> **Exercise objective**: Which lines of the data below contain "export"? Please show them all.

> **Data records**:
::::

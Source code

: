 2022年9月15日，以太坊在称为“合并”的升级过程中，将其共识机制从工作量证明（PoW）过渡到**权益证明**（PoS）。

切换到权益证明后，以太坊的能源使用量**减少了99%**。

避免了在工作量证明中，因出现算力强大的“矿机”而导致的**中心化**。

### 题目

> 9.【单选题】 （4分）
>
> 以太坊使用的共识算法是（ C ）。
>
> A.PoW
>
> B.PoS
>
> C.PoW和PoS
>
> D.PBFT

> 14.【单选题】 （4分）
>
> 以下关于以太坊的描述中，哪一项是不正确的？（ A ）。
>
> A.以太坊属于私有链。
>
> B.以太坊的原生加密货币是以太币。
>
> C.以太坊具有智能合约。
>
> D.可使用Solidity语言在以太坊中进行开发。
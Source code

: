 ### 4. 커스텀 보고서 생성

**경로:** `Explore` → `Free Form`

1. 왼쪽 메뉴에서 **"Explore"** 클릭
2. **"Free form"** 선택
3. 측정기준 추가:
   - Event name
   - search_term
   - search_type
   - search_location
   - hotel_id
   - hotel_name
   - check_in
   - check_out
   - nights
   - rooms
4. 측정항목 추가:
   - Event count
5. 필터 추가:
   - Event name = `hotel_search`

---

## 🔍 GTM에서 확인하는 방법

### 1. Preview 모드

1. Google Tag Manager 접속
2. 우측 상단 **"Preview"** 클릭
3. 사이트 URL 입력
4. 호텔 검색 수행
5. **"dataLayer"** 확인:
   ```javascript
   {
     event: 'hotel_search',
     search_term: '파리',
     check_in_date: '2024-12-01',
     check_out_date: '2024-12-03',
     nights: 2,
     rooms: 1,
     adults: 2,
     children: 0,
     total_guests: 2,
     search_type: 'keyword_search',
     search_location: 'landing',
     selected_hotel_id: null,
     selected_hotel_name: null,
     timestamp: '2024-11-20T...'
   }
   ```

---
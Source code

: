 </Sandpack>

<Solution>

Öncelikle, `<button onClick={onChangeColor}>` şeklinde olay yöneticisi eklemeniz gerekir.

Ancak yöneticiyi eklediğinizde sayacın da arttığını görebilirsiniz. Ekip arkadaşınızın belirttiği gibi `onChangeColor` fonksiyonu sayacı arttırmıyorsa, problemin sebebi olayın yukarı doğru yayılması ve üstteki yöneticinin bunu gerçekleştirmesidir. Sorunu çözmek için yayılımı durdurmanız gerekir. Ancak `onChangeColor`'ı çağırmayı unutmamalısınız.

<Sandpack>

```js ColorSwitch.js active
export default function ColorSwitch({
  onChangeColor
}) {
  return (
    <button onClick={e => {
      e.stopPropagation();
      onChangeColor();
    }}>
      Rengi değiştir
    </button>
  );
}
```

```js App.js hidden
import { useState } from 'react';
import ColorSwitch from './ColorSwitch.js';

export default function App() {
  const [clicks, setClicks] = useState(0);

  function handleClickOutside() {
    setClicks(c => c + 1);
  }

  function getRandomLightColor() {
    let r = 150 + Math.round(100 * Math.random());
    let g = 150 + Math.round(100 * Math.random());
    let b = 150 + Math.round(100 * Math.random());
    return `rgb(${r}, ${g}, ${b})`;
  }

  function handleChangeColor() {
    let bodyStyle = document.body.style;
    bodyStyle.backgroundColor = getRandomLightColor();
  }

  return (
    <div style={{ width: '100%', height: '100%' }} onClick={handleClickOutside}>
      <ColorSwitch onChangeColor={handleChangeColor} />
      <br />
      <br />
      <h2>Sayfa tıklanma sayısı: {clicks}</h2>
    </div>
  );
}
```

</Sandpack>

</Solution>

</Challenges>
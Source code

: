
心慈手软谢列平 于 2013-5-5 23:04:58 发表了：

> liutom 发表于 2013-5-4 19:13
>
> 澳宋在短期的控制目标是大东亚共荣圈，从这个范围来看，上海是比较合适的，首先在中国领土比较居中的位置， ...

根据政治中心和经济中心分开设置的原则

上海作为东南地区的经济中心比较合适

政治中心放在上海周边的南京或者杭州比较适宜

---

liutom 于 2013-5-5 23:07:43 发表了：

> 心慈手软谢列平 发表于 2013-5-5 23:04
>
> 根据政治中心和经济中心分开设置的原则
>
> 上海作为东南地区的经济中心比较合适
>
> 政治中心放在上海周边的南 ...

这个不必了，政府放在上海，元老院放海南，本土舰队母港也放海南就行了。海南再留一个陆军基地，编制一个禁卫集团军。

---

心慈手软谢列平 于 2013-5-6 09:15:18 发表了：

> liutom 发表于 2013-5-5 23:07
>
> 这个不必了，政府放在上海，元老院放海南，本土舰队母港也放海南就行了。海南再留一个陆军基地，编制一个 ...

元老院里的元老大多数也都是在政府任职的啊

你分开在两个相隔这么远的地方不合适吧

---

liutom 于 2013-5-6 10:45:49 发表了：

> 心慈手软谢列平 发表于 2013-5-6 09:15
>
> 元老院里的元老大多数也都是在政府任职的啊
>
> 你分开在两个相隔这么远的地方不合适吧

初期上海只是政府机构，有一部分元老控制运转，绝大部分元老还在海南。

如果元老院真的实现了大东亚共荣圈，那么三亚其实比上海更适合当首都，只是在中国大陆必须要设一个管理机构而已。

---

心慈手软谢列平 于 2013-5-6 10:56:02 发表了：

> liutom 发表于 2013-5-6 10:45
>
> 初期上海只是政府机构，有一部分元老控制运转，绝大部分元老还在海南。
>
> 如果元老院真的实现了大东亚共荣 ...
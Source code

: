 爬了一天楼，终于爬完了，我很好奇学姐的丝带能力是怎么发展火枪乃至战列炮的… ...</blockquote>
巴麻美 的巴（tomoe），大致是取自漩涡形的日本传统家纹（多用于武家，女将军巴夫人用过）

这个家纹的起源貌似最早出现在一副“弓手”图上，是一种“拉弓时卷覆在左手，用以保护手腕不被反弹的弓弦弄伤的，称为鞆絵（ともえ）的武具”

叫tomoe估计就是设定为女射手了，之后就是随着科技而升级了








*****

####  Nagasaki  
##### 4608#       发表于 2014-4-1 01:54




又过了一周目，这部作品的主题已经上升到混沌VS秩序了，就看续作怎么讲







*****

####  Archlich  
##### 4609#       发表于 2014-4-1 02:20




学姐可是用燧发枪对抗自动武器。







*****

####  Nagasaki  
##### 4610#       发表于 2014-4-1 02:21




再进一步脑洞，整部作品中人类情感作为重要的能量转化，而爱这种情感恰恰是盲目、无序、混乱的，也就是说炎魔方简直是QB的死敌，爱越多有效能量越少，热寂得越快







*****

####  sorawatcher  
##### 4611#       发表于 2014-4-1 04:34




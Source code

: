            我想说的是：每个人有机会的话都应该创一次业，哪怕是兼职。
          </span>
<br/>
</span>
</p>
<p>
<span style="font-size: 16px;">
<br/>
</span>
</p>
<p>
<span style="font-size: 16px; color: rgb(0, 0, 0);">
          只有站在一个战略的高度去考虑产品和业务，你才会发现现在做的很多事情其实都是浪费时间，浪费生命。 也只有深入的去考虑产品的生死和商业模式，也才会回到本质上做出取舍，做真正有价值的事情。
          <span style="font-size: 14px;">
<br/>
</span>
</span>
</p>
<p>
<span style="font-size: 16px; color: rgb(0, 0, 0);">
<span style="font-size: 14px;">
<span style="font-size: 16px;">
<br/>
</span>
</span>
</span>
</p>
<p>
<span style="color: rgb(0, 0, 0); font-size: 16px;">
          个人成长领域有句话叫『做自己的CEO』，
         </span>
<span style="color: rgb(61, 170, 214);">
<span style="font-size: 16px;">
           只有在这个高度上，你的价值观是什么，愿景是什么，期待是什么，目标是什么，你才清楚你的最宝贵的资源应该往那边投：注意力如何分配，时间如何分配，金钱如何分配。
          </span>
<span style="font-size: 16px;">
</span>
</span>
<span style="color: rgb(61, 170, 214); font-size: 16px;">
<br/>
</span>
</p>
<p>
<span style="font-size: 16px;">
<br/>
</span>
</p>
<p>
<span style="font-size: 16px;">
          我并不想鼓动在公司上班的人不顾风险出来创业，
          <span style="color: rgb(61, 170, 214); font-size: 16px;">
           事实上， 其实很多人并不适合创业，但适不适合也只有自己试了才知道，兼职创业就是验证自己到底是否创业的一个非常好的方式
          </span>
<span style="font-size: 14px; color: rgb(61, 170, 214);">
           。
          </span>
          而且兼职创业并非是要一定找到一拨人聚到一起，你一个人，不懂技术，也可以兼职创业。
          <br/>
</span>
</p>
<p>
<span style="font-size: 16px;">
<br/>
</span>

::::

> **Written solution**:
export default function ColorSwitch({
export default function App() {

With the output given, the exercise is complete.